** RECORD EXTRACTS follows **

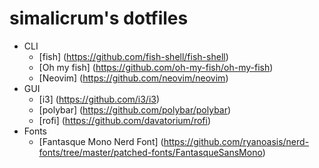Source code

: # simalicrum's dotfiles

- CLI
	- [fish] (https://github.com/fish-shell/fish-shell) 
	- [Oh my fish] (https://github.com/oh-my-fish/oh-my-fish)
	- [Neovim] (https://github.com/neovim/neovim)
- GUI
	- [i3] (https://github.com/i3/i3)
	- [polybar] (https://github.com/polybar/polybar)
	- [rofi] (https://github.com/davatorium/rofi)
- Fonts
	- [Fantasque Mono Nerd Font] (https://github.com/ryanoasis/nerd-fonts/tree/master/patched-fonts/FantasqueSansMono)

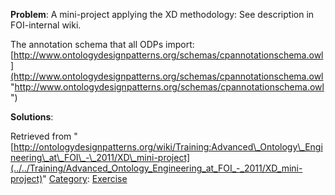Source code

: __Problem__:
A mini-project applying the XD methodology: See description in FOI-internal wiki.


The annotation schema that all ODPs import:
[http://www.ontologydesignpatterns.org/schemas/cpannotationschema.owl](http://www.ontologydesignpatterns.org/schemas/cpannotationschema.owl "http://www.ontologydesignpatterns.org/schemas/cpannotationschema.owl")




__Solutions__:





Retrieved from "[http://ontologydesignpatterns.org/wiki/Training:Advanced\_Ontology\_Engineering\_at\_FOI\_-\_2011/XD\_mini-project](../../Training/Advanced_Ontology_Engineering_at_FOI_-_2011/XD_mini-project)"
 [Category](http://ontologydesignpatterns.org/wiki/Special:Categories "Special:Categories"): [Exercise](../../Category/Exercise "Category:Exercise")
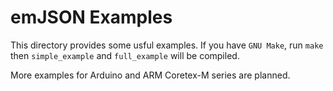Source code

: emJSON Examples
===============

This directory provides some usful examples.
If you have `GNU Make`, run `make` then `simple_example` and `full_example` will
be compiled.

More examples for Arduino and ARM Coretex-M series are planned.
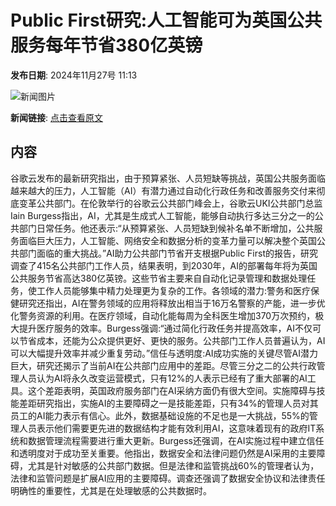 # Public First研究:人工智能可为英国公共服务每年节省380亿英镑

**发布日期**: 2024年11月27号 11:13

![新闻图片](https://pic.chinaz.com/picmap/202304171408583922_4.jpg)

**新闻链接**: [点击查看原文](https://www.aibase.com/zh/news/13517)

## 内容

谷歌云发布的最新研究指出，由于预算紧张、人员短缺等挑战，英国公共服务面临越来越大的压力，人工智能（AI）有潜力通过自动化行政任务和改善服务交付来彻底变革公共部门。在伦敦举行的谷歌云公共部门峰会上，谷歌云UKI公共部门总监Iain Burgess指出，AI，尤其是生成式人工智能，能够自动执行多达三分之一的公共部门日常任务。他还表示:“从预算紧张、人员短缺到候补名单不断增加，公共服务面临巨大压力，人工智能、网络安全和数据分析的变革力量可以解决整个英国公共部门面临的重大挑战。”AI助力公共部门节省开支根据Public First的报告，研究调查了415名公共部门工作人员，结果表明，到2030年，AI的部署每年将为英国公共服务节省高达380亿英镑。这些节省主要来自自动化记录管理和数据处理任务，使工作人员能够集中精力处理更为复杂的工作。各领域的潜力:警务和医疗保健研究还指出，AI在警务领域的应用将释放出相当于16万名警察的产能，进一步优化警务资源的利用。在医疗领域，自动化能每周为全科医生增加370万次预约，极大提升医疗服务的效率。Burgess强调:“通过简化行政任务并提高效率，AI不仅可以节省成本，还能为公众提供更好、更快的服务。公共部门工作人员普遍认为，AI可以大幅提升效率并减少重复劳动。”信任与透明度:AI成功实施的关键尽管AI潜力巨大，研究还揭示了当前AI在公共部门应用中的差距。尽管三分之二的公共行政管理人员认为AI将永久改变运营模式，只有12%的人表示已经有了重大部署的AI工具。这个差距表明，英国政府服务部门在AI采纳方面仍有很大空间。实施障碍与技能差距研究指出，实施AI的主要障碍之一是技能差距，只有34%的管理人员对其员工的AI能力表示有信心。此外，数据基础设施的不足也是一大挑战，55%的管理人员表示他们需要更先进的数据结构才能有效利用AI，这意味着现有的政府IT系统和数据管理流程需要进行重大更新。Burgess还强调，在AI实施过程中建立信任和透明度对于成功至关重要。他指出，数据安全和法律问题仍然是AI采用的主要障碍，尤其是针对敏感的公共部门数据。但是法律和监管挑战60%的管理者认为，法律和监管问题是扩展AI应用的主要障碍。调查还强调了数据安全协议和法律责任明确性的重要性，尤其是在处理敏感的公共数据时。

** End of RECORD EXTRACTS **

Please output all the data exactly as given, with the pictures omitted.

▶ SOLVED PROBLEM
Source code

: # simalicrum's dotfiles

- CLI
	- [fish] (https://github.com/fish-shell/fish-shell) 
	- [Oh my fish] (https://github.com/oh-my-fish/oh-my-fish)
	- [Neovim] (https://github.com/neovim/neovim)
- GUI
	- [i3] (https://github.com/i3/i3)
	- [polybar] (https://github.com/polybar/polybar)
	- [rofi] (https://github.com/davatorium/rofi)
- Fonts
	- [Fantasque Mono Nerd Font] (https://github.com/ryanoasis/nerd-fonts/tree/master/patched-fonts/FantasqueSansMono)

Source code

: __Problem__:
A mini-project applying the XD methodology: See description in FOI-internal wiki.


The annotation schema that all ODPs import:
[http://www.ontologydesignpatterns.org/schemas/cpannotationschema.owl](http://www.ontologydesignpatterns.org/schemas/cpannotationschema.owl "http://www.ontologydesignpatterns.org/schemas/cpannotationschema.owl")




__Solutions__:





Retrieved from "[http://ontologydesignpatterns.org/wiki/Training:Advanced\_Ontology\_Engineering\_at\_FOI\_-\_2011/XD\_mini-project](../../Training/Advanced_Ontology_Engineering_at_FOI_-_2011/XD_mini-project)"
 [Category](http://ontologydesignpatterns.org/wiki/Special:Categories "Special:Categories"): [Exercise](../../Category/Exercise "Category:Exercise")
Source code

: emJSON Examples
===============

This directory provides some usful examples.
If you have `GNU Make`, run `make` then `simple_example` and `full_example` will
be compiled.

More examples for Arduino and ARM Coretex-M series are planned.
 # Public First研究:人工智能可为英国公共服务每年节省380亿英镑

**发布日期**: 2024年11月27号 11:13

![新闻图片](https://pic.chinaz.com/picmap/202304171408583922_4.jpg)

**新闻链接**: [点击查看原文](https://www.aibase.com/zh/news/13517)

## 内容

谷歌云发布的最新研究指出，由于预算紧张、人员短缺等挑战，英国公共服务面临越来越大的压力，人工智能（AI）有潜力通过自动化行政任务和改善服务交付来彻底变革公共部门。在伦敦举行的谷歌云公共部门峰会上，谷歌云UKI公共部门总监Iain Burgess指出，AI，尤其是生成式人工智能，能够自动执行多达三分之一的公共部门日常任务。他还表示:“从预算紧张、人员短缺到候补名单不断增加，公共服务面临巨大压力，人工智能、网络安全和数据分析的变革力量可以解决整个英国公共部门面临的重大挑战。”AI助力公共部门节省开支根据Public First的报告，研究调查了415名公共部门工作人员，结果表明，到2030年，AI的部署每年将为英国公共服务节省高达380亿英镑。这些节省主要来自自动化记录管理和数据处理任务，使工作人员能够集中精力处理更为复杂的工作。各领域的潜力:警务和医疗保健研究还指出，AI在警务领域的应用将释放出相当于16万名警察的产能，进一步优化警务资源的利用。在医疗领域，自动化能每周为全科医生增加370万次预约，极大提升医疗服务的效率。Burgess强调:“通过简化行政任务并提高效率，AI不仅可以节省成本，还能为公众提供更好、更快的服务。公共部门工作人员普遍认为，AI可以大幅提升效率并减少重复劳动。”信任与透明度:AI成功实施的关键尽管AI潜力巨大，研究还揭示了当前AI在公共部门应用中的差距。尽管三分之二的公共行政管理人员认为AI将永久改变运营模式，只有12%的人表示已经有了重大部署的AI工具。这个差距表明，英国政府服务部门在AI采纳方面仍有很大空间。实施障碍与技能差距研究指出，实施AI的主要障碍之一是技能差距，只有34%的管理人员对其员工的AI能力表示有信心。此外，数据基础设施的不足也是一大挑战，55%的管理人员表示他们需要更先进的数据结构才能有效利用AI，这意味着现有的政府IT系统和数据管理流程需要进行重大更新。Burgess还强调，在AI实施过程中建立信任和透明度对于成功至关重要。他指出，数据安全和法律问题仍然是AI采用的主要障碍，尤其是针对敏感的公共部门数据。但是法律和监管挑战60%的管理者认为，法律和监管问题是扩展AI应用的主要障碍。调查还强调了数据安全协议和法律责任明确性的重要性，尤其是在处理敏感的公共数据时。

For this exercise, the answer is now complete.